Directions:
Work out how many lines in the data below contain the string "tabular", and reply with that figure alone.

[Records excerpted from a collection]
BEGIN

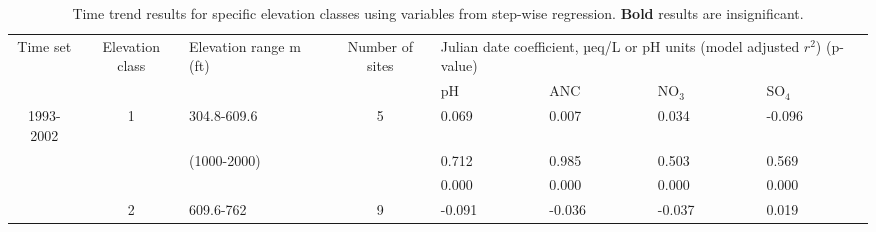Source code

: \begin{table}[p]\scriptsize
\caption{Time trend results for specific elevation classes using variables from step-wise regression. \textbf{Bold} results are insignificant.}
\begin{tabular}{cclcllll}
\toprule
\multicolumn{1}{m{.5cm}}{Time set} & \multicolumn{1}{m{1cm}}{Elevation class} &\multicolumn{1}{m{2cm}}{ Elevation range m (ft)} & \multicolumn{1}{m{1cm}}{Number of sites} & \multicolumn{4}{m{8cm}}{Julian date coefficient, µeq/L or pH units (model adjusted $r^2$) (p-value)}   \\ \cline{5-8}\noalign{\smallskip}
                                                               &                                                                 &                                                                                &                                                                       & \multicolumn{ 1}{m{2cm}}{pH} & \multicolumn{1}{m{2cm}}{ANC} & \multicolumn{1}{m{2cm}}{NO$_3$} & \multicolumn{1}{m{2cm}}{SO$_4$} \\ 
 \midrule
1993-2002                                              & 1                                                              & 304.8-609.6                                                           & 5                                                                    &  0.069                                       & 0.007                                          & 0.034                                              & -0.096  \\ 
                                                               &                                                                 & (1000-2000)                                                           &                                                                       &  0.712                                       & 0.985                                           & 0.503                                             & 0.569  \\ 
                                                               &                                                                 &                                                                                &                                                                        &  0.000                                      & 0.000                                           & 0.000                                              & 0.000  \\ \cline{5-8}\noalign{\smallskip}
                                                               &  2                                                             & 609.6-762                                                              & 9                                                                     &  -0.091                                     & -0.036                                         & -0.037                                             & 0.019  \\ 

\end{tabular}
\end{table}
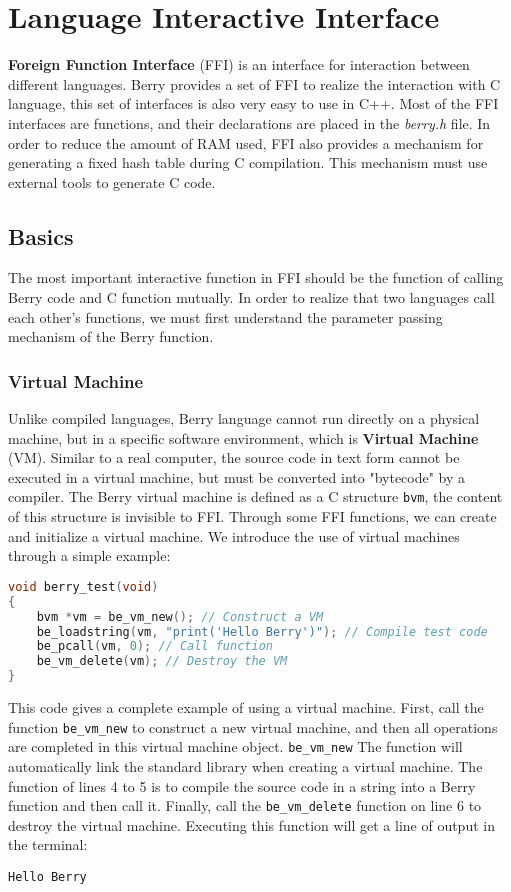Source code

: \chapter{Language Interactive Interface}

\textbf{Foreign Function Interface} (FFI) is an interface for interaction between different languages. Berry provides a set of FFI to realize the interaction with C language, this set of interfaces is also very easy to use in C++. Most of the FFI interfaces are functions, and their declarations are placed in the \textsl{berry.h} file. In order to reduce the amount of RAM used, FFI also provides a mechanism for generating a fixed hash table during C compilation. This mechanism must use external tools to generate C code.

\section {Basics}

The most important interactive function in FFI should be the function of calling Berry code and C function mutually. In order to realize that two languages   call each other's functions, we must first understand the parameter passing mechanism of the Berry function.

\subsection {Virtual Machine}

Unlike compiled languages, Berry language cannot run directly on a physical machine, but in a specific software environment, which is \textbf{Virtual Machine} (VM). Similar to a real computer, the source code in text form cannot be executed in a virtual machine, but must be converted into "bytecode" by a compiler. The Berry virtual machine is defined as a C structure \texttt{bvm}, the content of this structure is invisible to FFI. Through some FFI functions, we can create and initialize a virtual machine. We introduce the use of virtual machines through a simple example:
\begin{lstlisting}[language=c, style=berry]
void berry_test(void)
{
    bvm *vm = be_vm_new(); // Construct a VM
    be_loadstring(vm, "print('Hello Berry')"); // Compile test code
    be_pcall(vm, 0); // Call function
    be_vm_delete(vm); // Destroy the VM
}
\end{lstlisting}
This code gives a complete example of using a virtual machine. First, call the function \texttt{be\_vm\_new} to construct a new virtual machine, and then all operations are completed in this virtual machine object. \texttt{be\_vm\_new} The function will automatically link the standard library when creating a virtual machine. The function of lines 4 to 5 is to compile the source code in a string into a Berry function and then call it. Finally, call the \texttt{be\_vm\_delete} function on line 6 to destroy the virtual machine. Executing this function will get a line of output in the terminal:
\begin{lstlisting}[numbers=none]
Hello Berry
\end{lstlisting}

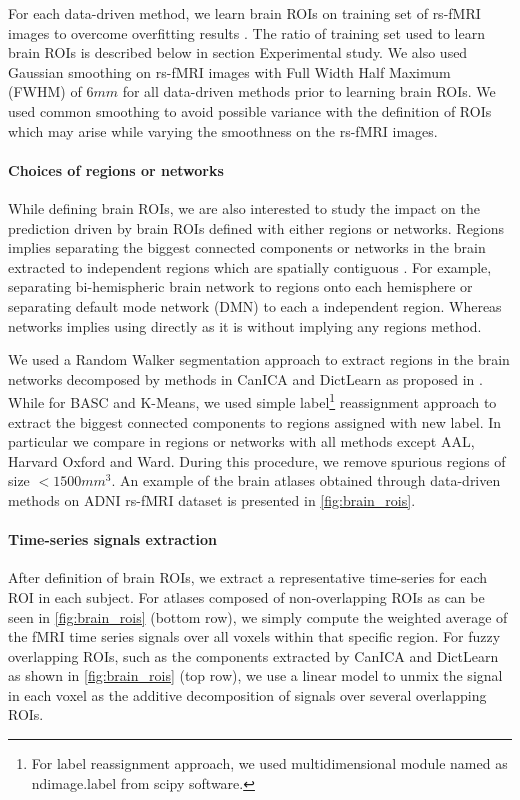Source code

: \documentclass[5p]{elsarticle}
\begin{document}
For each data-driven method, we
learn brain ROIs on training set of rs-fMRI images to overcome overfitting
results \citep{abraham2017deriving}.
The ratio of training set used to learn brain ROIs is described below in section
Experimental study. We also used Gaussian smoothing on rs-fMRI images
with Full Width Half Maximum (FWHM) of $6mm$ for all
data-driven methods prior to learning brain ROIs. We used common smoothing to
avoid possible variance with the definition of ROIs which may arise while
varying the smoothness on the rs-fMRI images.

\paragraph{Choices of regions or networks}
While defining brain ROIs, we are also interested to study the
impact on the prediction driven by brain ROIs defined with either regions
or networks. Regions implies separating the
biggest connected components or networks in the brain extracted to independent
regions which are
spatially contiguous \citep{abraham2014region}. For example, separating
bi-hemispheric brain network to regions onto each hemisphere or separating default
mode network (DMN) to each a independent region.
Whereas networks implies using directly as it is without implying any regions
method.

We used a Random Walker segmentation approach to extract regions in the
brain networks decomposed by methods in CanICA and DictLearn as proposed in
\citep{abraham2014region}. While for BASC and K-Means, we used simple
label\footnote{For label reassignment approach, we used multidimensional
module named as ndimage.label from scipy software.}
reassignment approach to extract the biggest connected components to regions
assigned with new label. In particular we compare in regions or networks with
all methods except AAL, Harvard Oxford and Ward.
During this procedure, we remove
spurious regions of size $< 1500 mm^{3}$. An example of the brain atlases obtained
through data-driven methods on ADNI rs-fMRI dataset is presented in
\autoref{fig:brain_rois}.

\paragraph{Time-series signals extraction}
After definition of brain ROIs, we extract a representative time-series
for each ROI in each subject. For atlases composed of non-overlapping
ROIs as can be seen in \autoref{fig:brain_rois} (bottom row), we simply
compute the weighted average of the fMRI
time series signals over all voxels within that specific region.
For fuzzy overlapping ROIs, such as the components extracted
by CanICA and DictLearn as shown in \autoref{fig:brain_rois} (top row),
we use a linear model to unmix the
signal in each voxel as the additive decomposition of signals
over several overlapping ROIs.
\end{document}
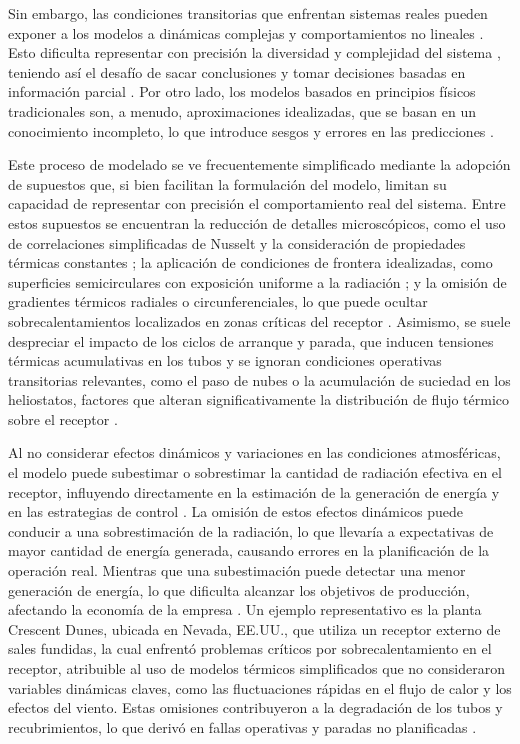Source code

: \documentclass[11pt]{report}
\begin{document}
Sin embargo, las condiciones transitorias que enfrentan sistemas reales pueden exponer a los modelos a dinámicas complejas y comportamientos no lineales \cite{osorio2022forecasting}. Esto dificulta representar con precisión la diversidad y complejidad del sistema \cite{10.1145/3514228}, teniendo así el desafío de sacar conclusiones y tomar decisiones basadas en información parcial \cite{RAISSI2019686}. Por otro lado, los modelos basados en principios físicos tradicionales son, a menudo, aproximaciones idealizadas, que se basan en un conocimiento incompleto, lo que introduce sesgos y errores en las predicciones \cite{10.1145/3514228}. 

Este proceso de modelado se ve frecuentemente simplificado mediante la adopción de supuestos que, si bien facilitan la formulación del modelo, limitan su capacidad de representar con precisión el comportamiento real del sistema. Entre estos supuestos se encuentran la reducción de detalles microscópicos, como el uso de correlaciones simplificadas de Nusselt y la consideración de propiedades térmicas constantes \cite{ahlbrink2009modeling}; la aplicación de condiciones de frontera idealizadas, como superficies semicirculares con exposición uniforme a la radiación \cite{yang2012numerical}; y la omisión de gradientes térmicos radiales o circunferenciales, lo que puede ocultar sobrecalentamientos localizados en zonas críticas del receptor \cite{Li2025}. Asimismo, se suele despreciar el impacto de los ciclos de arranque y parada, que inducen tensiones térmicas acumulativas en los tubos y se ignoran condiciones operativas transitorias relevantes, como el paso de nubes o la acumulación de suciedad en los heliostatos, factores que alteran significativamente la distribución de flujo térmico sobre el receptor \cite{Li2025, picotti2020object}.

Al no considerar efectos dinámicos y variaciones en las condiciones atmosféricas, el modelo puede subestimar o sobrestimar la cantidad de radiación efectiva en el receptor, influyendo directamente en la estimación de la generación de energía y en las estrategias de control \cite{vivanco2019modelacion}. La omisión de estos efectos dinámicos puede conducir a una sobrestimación de la radiación, lo que llevaría a expectativas de mayor cantidad de energía generada, causando errores en la planificación de la operación real. Mientras que una subestimación puede detectar una menor generación de energía, lo que dificulta alcanzar los objetivos de producción, afectando la economía de la empresa \cite{vivanco2019modelacion}. Un ejemplo representativo es la planta Crescent Dunes, ubicada en Nevada, EE.UU., que utiliza un receptor externo de sales fundidas, la cual enfrentó problemas críticos por sobrecalentamiento en el receptor, atribuible al uso de modelos térmicos simplificados que no consideraron variables dinámicas claves, como las fluctuaciones rápidas en el flujo de calor y los efectos del viento. Estas omisiones contribuyeron a la degradación de los tubos y recubrimientos, lo que derivó en fallas operativas y paradas no planificadas \cite{Li2025}. 
\end{document}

END

Solution for this task:
2